Today, Islam is being maligned, misunderstood, misrepresented, and attacked by news media and TV talking heads on a daily basis. And what do we hear from Muslims?

Silence.

But silence can be deafening. It confirms America’s already widely-held belief that Muslims are terrorists, that they care more about death than about life, and that they will do whatever it takes to kill as many Americans as possible.

And the longer these attitudes persist, the more they are believed.

What to do?

Muslim Arabs – yes, Americans think all Muslims are Arabs – rarely reach unanimity about anything. That is what has made The Arab League all but irrelevant. Over the years, the disagreements among their member states have brought them to virtual paralysis.

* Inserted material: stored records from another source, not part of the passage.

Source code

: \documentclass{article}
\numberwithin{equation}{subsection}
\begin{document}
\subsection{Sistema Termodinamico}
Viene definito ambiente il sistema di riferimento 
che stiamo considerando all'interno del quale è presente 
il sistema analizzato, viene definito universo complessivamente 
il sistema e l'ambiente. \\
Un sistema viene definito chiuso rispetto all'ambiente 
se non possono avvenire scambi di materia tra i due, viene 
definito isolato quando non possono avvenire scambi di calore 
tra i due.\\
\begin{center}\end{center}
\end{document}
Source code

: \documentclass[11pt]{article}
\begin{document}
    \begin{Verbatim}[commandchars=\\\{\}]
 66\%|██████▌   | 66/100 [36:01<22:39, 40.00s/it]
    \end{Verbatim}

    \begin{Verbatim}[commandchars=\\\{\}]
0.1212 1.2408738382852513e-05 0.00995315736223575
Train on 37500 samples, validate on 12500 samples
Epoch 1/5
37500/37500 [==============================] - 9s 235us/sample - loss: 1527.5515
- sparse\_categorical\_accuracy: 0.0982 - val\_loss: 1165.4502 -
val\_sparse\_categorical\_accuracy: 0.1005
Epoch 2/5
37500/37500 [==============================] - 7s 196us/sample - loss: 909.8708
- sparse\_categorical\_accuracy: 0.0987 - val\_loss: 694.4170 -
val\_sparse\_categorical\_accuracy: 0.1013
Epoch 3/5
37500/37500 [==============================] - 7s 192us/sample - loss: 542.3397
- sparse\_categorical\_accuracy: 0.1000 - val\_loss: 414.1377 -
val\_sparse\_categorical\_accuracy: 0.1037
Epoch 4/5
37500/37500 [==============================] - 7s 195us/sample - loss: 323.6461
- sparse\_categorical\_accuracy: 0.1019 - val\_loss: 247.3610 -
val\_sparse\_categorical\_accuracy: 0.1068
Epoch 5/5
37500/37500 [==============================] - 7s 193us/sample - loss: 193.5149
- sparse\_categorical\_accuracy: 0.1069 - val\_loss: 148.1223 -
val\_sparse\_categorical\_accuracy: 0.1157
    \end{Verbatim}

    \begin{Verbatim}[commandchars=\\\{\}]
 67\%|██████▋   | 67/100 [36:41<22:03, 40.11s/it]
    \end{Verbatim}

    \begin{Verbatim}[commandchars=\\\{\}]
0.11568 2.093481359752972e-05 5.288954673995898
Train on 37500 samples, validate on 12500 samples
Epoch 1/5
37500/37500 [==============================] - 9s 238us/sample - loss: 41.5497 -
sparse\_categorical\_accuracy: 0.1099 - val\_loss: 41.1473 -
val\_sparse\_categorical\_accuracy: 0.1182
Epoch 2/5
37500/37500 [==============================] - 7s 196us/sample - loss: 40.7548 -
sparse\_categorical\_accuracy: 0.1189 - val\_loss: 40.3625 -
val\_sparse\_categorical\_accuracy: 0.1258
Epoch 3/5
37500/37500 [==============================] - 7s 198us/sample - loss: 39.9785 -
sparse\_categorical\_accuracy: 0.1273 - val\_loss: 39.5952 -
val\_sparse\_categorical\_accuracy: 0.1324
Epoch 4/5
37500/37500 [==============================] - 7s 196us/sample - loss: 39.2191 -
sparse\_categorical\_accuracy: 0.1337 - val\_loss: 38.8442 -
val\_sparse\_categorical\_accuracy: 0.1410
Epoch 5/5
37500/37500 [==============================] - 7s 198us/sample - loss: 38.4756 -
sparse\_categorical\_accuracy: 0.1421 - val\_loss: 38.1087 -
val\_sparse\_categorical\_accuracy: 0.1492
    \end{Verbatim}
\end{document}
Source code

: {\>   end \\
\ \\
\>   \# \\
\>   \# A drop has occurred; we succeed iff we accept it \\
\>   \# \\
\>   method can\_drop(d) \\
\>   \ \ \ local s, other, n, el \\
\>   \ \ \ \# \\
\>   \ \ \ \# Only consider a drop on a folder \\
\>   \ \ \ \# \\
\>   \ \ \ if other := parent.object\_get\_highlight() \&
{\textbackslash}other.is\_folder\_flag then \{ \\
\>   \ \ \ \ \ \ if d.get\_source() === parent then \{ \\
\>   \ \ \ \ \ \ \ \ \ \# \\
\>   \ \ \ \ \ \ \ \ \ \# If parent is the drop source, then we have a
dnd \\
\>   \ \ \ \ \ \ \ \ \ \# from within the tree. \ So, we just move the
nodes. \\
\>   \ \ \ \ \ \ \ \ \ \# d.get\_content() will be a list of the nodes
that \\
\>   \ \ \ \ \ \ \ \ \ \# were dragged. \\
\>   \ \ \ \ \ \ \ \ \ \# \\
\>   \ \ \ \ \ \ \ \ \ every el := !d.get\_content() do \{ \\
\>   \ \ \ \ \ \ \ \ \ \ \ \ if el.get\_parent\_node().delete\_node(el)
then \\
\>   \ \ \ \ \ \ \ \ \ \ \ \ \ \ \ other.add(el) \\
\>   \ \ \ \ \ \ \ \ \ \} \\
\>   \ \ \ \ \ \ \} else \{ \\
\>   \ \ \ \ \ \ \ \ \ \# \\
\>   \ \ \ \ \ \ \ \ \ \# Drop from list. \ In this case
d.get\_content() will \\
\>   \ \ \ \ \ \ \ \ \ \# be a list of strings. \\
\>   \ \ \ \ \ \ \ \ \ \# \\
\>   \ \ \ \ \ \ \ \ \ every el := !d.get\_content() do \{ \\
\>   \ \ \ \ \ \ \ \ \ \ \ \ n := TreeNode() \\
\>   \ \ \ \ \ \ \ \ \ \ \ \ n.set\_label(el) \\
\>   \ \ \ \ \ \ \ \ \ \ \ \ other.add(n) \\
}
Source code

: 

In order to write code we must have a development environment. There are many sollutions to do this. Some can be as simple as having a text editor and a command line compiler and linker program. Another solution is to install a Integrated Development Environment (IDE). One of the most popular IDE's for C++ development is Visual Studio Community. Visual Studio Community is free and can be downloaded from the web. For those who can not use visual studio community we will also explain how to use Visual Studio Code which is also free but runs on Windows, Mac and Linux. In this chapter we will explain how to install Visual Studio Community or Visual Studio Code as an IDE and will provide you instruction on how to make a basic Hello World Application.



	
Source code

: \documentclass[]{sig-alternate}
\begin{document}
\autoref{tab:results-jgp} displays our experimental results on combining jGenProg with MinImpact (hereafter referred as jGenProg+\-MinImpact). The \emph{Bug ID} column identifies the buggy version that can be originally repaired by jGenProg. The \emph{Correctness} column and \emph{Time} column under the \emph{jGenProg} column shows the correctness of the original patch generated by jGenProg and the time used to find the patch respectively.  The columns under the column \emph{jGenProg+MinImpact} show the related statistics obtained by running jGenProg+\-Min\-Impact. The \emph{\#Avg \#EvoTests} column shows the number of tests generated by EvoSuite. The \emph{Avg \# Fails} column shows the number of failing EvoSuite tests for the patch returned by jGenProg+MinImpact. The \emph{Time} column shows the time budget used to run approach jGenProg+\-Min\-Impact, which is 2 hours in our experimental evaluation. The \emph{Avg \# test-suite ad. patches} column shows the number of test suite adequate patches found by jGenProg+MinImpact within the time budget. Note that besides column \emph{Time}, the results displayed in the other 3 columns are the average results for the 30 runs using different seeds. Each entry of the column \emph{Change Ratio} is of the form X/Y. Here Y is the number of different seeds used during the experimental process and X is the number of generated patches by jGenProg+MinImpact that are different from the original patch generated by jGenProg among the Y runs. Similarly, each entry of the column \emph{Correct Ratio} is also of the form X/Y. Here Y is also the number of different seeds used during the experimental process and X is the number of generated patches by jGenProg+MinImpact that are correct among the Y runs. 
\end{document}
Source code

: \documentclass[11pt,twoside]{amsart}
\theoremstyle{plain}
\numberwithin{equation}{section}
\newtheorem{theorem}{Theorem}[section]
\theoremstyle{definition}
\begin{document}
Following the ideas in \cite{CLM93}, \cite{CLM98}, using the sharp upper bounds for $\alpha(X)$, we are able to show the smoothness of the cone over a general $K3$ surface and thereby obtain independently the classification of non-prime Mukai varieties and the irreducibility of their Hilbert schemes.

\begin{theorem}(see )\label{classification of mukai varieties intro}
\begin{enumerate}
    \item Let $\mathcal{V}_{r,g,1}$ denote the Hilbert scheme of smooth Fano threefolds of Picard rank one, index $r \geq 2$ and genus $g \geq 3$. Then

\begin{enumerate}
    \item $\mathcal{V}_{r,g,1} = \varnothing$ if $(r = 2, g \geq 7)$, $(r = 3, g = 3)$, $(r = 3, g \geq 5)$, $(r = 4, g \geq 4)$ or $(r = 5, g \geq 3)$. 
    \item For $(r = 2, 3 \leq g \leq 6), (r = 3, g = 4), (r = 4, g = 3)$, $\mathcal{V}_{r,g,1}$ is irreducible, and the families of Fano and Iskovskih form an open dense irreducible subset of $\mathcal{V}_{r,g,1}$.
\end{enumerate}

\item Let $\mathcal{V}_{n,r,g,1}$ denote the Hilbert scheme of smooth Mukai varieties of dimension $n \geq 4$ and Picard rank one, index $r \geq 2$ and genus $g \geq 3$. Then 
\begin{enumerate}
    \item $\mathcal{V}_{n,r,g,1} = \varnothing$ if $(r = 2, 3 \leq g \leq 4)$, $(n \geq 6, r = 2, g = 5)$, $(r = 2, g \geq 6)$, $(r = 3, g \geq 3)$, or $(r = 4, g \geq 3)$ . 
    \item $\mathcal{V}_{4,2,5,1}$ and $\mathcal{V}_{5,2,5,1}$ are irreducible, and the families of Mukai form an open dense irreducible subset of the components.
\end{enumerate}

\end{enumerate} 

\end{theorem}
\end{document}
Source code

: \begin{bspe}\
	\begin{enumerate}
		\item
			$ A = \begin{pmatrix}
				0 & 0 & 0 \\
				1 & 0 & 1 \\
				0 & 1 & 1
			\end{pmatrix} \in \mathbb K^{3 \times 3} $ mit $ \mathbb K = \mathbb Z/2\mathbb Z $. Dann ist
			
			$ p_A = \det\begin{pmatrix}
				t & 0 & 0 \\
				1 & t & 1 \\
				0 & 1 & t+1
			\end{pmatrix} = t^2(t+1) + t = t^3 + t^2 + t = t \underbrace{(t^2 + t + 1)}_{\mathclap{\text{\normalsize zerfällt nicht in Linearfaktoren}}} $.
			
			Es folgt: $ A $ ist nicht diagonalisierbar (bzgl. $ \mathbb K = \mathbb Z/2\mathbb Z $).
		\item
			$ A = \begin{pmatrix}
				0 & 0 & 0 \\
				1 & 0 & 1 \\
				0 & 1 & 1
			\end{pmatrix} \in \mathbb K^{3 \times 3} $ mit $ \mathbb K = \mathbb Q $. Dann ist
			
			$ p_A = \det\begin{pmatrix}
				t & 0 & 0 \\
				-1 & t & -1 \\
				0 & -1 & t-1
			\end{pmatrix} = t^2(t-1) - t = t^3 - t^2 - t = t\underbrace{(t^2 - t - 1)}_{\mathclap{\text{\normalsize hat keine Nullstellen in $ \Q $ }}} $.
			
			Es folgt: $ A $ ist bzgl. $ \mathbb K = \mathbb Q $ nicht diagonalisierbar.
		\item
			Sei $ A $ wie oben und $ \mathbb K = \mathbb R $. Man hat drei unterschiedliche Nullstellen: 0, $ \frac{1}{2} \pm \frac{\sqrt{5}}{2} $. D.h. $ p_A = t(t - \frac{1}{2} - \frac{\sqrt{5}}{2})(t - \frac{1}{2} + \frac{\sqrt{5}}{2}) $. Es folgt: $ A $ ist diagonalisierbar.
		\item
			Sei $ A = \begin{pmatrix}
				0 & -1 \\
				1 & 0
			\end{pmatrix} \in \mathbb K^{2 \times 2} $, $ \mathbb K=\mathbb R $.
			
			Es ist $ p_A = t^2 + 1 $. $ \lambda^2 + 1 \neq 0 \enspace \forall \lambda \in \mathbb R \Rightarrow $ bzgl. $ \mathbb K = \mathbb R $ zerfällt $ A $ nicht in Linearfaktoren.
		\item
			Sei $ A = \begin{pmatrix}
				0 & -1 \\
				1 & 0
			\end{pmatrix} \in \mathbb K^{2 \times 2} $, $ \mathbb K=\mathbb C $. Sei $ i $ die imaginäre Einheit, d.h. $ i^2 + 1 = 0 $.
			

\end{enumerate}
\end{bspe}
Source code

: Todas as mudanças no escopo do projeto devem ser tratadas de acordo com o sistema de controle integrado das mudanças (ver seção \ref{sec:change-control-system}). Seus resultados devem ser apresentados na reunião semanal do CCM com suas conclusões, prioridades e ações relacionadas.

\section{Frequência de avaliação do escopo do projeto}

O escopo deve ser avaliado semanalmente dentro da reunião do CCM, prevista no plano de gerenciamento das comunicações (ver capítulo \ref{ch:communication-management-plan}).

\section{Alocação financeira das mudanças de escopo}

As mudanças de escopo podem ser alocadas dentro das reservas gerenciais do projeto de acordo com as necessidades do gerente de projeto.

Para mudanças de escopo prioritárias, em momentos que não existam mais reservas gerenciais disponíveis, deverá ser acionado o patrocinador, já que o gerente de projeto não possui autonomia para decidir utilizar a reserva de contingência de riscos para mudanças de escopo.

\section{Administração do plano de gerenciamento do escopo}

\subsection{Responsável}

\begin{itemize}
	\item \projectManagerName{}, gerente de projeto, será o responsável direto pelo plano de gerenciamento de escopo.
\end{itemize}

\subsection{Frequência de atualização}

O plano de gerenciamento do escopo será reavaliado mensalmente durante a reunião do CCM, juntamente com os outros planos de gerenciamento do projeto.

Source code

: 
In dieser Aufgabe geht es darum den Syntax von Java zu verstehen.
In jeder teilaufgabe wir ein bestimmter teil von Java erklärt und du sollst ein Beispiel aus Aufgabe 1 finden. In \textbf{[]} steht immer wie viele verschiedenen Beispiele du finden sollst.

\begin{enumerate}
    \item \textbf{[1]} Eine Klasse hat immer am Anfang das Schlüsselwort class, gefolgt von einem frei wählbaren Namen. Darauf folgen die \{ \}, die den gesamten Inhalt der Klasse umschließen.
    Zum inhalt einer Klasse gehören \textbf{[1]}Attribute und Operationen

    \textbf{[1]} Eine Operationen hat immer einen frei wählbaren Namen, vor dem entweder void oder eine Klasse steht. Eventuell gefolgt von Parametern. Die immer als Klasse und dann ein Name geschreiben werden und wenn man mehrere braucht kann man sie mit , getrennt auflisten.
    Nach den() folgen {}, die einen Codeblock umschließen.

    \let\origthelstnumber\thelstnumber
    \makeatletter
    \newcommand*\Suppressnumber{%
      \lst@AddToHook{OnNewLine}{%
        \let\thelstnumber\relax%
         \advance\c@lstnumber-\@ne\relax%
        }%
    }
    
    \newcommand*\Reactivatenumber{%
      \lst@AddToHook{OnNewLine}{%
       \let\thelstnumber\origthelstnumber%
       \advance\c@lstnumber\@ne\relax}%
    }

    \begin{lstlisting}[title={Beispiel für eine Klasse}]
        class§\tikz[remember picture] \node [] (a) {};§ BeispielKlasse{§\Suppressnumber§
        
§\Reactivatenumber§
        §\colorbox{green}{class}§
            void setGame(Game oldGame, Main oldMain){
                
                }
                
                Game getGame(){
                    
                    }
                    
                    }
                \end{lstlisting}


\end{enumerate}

But here is an issue on which they might just possibly find consensus. They need to come together with non-Arab Muslims to say, “Islam is being vilified, and we’re not going to take it any more!”

Then what?

In America, there is only one effective answer to ‘then what?’ Find the most thoughtful and professional public relations firm money can buy, and ask them to design a communications program to begin to educate the American media and the American public about what Islam is and is not.

Finding such a firm will not be difficult – there are at least a dozen in the US with demonstrable experience in conceiving and implementing these kinds of programs. Nor will paying their fees – world-class PR firms are expensive, but the amount is close to petty cash for the Islamic world.

What will be difficult is staying the course. Changing attitudes fuelled by events like 9/11 will not be easy. And, if the program is to be credible, Islam will have to speak frankly and often about its shortcomings and its miscreants. It cannot gloss over those who have hijacked the faith.

Nor can it be done quickly. This is a process that will take years, perhaps a generation. Ask the Saudis, who have recently launched a public relations effort in the US. Ask the Roman Catholic Church, which is going to spend many years trying to dig itself out from under the awful wreckage caused by sexual abuse. So any PR firm that talks about ‘silver bullets’ should be dismissed out of hand. The magnitude of the task will demand infinite patience.

Why should Muslims care?

First, there are several million Muslim-Americans living in the United States. Since 9/11 may of them have experienced suspicion and discrimination. Others have been victims of hate crimes. Second, the United States is the most powerful nation in the world, with the largest economy in the world. In this era of globalization, its goodwill and understanding are critical – economically, politically, socially, culturally.

That is about what Muslims and the nations they come from can get from America. But there is something equally important Islam can give to America: Deeper knowledge to help the US execute a more balanced, more culturally sensitive, more even-handed foreign policy.

And that will benefit both Islam and America.

About the writer: William Fisher spent more than twenty years in the public relations business, and then managed international economic development programs in the Middle East for the US Department of State and the US Agency for International Development. He served in the international affairs area in the Kennedy Administration.